▸ What you will do
Word for word, restate the lines from the start of the data down to the line with "S_N(x,x) &= N^n s_0(x,x)", both included.

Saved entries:
____

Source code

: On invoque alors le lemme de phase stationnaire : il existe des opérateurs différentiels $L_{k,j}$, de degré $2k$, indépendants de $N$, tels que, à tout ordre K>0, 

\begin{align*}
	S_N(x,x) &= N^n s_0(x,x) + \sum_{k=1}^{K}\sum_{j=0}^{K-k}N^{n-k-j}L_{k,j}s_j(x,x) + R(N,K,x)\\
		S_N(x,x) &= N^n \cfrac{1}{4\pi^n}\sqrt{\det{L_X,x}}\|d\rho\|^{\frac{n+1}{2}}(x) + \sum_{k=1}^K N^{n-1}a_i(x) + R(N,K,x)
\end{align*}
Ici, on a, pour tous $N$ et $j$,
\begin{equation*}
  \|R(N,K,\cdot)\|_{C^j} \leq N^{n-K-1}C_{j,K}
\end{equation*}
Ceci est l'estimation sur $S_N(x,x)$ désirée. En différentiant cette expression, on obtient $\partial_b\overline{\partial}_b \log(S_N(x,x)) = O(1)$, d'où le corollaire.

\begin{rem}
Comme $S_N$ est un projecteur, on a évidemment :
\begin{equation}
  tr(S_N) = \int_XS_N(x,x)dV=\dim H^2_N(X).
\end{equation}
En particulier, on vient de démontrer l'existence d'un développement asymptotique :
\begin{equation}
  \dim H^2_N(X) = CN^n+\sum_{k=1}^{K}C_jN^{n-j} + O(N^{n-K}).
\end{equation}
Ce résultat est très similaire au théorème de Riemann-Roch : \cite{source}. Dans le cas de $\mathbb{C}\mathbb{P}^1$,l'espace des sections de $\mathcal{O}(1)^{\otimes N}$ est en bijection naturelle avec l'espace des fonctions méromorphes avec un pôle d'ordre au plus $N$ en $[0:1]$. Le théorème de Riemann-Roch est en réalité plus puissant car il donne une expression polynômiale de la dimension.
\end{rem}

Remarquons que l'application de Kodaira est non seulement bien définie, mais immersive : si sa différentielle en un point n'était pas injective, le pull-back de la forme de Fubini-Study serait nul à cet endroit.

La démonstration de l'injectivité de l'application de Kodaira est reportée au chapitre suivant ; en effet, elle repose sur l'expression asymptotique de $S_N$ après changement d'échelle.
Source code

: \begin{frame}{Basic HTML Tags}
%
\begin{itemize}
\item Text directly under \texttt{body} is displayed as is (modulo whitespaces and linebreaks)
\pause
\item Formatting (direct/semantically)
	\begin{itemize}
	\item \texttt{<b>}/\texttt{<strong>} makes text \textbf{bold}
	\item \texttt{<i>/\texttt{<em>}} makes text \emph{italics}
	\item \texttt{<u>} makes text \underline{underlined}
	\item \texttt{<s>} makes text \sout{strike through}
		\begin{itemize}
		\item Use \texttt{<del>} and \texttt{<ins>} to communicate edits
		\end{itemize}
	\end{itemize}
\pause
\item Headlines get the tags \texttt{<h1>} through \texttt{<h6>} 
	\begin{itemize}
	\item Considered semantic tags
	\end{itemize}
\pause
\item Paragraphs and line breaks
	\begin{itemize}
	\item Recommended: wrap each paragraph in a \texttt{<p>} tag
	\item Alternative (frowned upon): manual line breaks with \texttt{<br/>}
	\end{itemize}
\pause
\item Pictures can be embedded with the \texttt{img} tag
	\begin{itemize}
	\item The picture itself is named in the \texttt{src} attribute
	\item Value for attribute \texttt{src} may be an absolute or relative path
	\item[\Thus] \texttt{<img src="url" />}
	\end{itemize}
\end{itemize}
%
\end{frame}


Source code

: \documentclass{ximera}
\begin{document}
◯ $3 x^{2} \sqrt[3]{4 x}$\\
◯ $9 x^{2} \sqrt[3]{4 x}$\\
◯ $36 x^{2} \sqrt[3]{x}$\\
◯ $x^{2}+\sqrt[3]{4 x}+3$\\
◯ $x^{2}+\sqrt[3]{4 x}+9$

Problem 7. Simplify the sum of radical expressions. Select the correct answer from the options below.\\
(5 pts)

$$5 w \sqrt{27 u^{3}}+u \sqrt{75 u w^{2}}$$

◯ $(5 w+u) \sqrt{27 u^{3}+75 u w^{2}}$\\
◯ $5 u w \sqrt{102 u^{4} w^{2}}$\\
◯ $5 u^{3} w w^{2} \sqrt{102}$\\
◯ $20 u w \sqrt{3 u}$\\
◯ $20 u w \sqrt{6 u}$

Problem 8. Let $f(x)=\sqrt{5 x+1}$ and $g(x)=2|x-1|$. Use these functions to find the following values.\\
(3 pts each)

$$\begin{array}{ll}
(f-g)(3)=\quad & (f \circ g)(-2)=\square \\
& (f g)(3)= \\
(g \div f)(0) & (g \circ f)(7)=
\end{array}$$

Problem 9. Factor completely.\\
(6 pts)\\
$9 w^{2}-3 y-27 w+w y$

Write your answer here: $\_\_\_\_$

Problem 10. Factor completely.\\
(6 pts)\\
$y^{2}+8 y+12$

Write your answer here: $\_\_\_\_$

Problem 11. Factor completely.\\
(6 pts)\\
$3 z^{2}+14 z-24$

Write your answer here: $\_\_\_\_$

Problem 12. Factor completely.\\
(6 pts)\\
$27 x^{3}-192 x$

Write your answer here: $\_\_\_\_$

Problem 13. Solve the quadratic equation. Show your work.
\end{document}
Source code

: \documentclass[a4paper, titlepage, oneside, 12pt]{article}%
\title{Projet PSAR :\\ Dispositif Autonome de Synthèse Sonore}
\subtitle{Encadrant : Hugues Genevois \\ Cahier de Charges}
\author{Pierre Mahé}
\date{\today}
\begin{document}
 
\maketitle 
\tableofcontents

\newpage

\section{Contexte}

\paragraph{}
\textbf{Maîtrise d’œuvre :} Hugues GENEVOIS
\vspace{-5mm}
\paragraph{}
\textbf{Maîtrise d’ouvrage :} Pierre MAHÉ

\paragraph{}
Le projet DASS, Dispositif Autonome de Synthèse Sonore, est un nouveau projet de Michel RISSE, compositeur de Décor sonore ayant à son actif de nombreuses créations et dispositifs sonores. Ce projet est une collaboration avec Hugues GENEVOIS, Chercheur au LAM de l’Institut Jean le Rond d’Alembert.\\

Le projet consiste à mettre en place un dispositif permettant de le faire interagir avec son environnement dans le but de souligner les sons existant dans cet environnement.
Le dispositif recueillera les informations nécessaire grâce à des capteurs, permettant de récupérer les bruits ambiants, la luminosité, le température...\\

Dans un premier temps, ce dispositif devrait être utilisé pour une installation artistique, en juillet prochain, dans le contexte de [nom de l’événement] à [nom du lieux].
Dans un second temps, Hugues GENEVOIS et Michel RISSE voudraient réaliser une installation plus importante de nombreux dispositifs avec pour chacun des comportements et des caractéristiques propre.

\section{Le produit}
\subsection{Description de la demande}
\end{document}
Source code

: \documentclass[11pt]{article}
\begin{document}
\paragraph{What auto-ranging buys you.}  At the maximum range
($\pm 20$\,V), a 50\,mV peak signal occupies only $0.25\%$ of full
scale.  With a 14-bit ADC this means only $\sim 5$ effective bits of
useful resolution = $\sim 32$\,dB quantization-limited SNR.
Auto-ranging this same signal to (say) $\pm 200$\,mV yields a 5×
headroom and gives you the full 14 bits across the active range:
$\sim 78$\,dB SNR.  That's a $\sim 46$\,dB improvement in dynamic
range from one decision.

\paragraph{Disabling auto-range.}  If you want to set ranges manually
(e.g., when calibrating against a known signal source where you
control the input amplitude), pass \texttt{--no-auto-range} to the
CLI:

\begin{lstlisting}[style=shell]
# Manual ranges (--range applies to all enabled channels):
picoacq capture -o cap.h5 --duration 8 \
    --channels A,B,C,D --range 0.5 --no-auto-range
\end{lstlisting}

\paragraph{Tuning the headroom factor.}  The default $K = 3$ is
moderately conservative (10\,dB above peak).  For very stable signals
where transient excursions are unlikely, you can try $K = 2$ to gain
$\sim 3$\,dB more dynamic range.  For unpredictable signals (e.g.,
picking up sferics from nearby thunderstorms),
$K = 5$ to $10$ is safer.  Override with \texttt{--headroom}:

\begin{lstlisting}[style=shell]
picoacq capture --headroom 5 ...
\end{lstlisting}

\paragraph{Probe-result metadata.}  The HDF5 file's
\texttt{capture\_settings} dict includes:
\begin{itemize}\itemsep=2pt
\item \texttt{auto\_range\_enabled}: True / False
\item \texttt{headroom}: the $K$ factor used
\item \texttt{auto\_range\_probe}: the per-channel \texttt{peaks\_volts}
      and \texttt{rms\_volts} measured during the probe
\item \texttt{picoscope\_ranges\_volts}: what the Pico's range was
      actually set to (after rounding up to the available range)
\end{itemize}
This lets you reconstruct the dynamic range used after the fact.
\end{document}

____

▸ Solution to this problem
Source code

: On invoque alors le lemme de phase stationnaire : il existe des opérateurs différentiels $L_{k,j}$, de degré $2k$, indépendants de $N$, tels que, à tout ordre K>0, 

\begin{align*}
	S_N(x,x) &= N^n s_0(x,x) + \sum_{k=1}^{K}\sum_{j=0}^{K-k}N^{n-k-j}L_{k,j}s_j(x,x) + R(N,K,x)\\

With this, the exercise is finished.